WHAT YOU ARE ASKED TO DO:
Across the data, every line with the word "subsubsection" counts once; state the total alone.

Entries taken from a collection
++++++++++
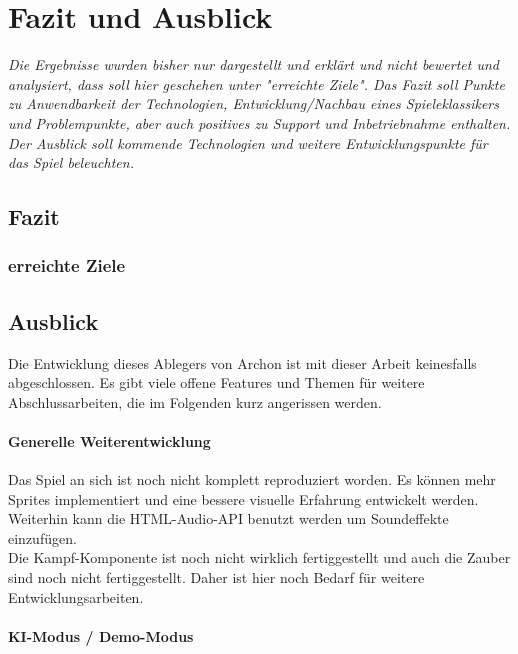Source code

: 
\chapter{Fazit und Ausblick}
\label{cha:fazit}

\emph{Die Ergebnisse wurden bisher nur dargestellt und erklärt und nicht bewertet und analysiert, dass soll hier geschehen unter "erreichte Ziele". Das Fazit soll Punkte zu Anwendbarkeit der Technologien, Entwicklung/Nachbau eines Spieleklassikers und Problempunkte, aber auch positives zu Support und Inbetriebnahme enthalten. Der Ausblick soll kommende Technologien und weitere Entwicklungspunkte für das Spiel beleuchten.}

\section{Fazit}
\label{sec:Schlussfolgerung}

\subsection{erreichte Ziele}
\label{subsec:erreichte_ziele}

\section{Ausblick}
\label{sec:Ausblick}

Die Entwicklung dieses Ablegers von Archon ist mit dieser Arbeit keinesfalls abgeschlossen. Es gibt viele offene Features und Themen für weitere Abschlussarbeiten, die im Folgenden kurz angerissen werden.

\subsubsection{Generelle Weiterentwicklung}

Das Spiel an sich ist noch nicht komplett reproduziert worden. Es können mehr Sprites implementiert und eine bessere visuelle Erfahrung entwickelt werden.\\
Weiterhin kann die HTML-Audio-API benutzt werden um Soundeffekte einzufügen.\\
Die Kampf-Komponente ist noch nicht wirklich fertiggestellt und auch die Zauber sind noch nicht fertiggestellt. Daher ist hier noch Bedarf für weitere Entwicklungsarbeiten.

\subsubsection{KI-Modus / Demo-Modus}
++++++++++
YOUR SOLUTION:
2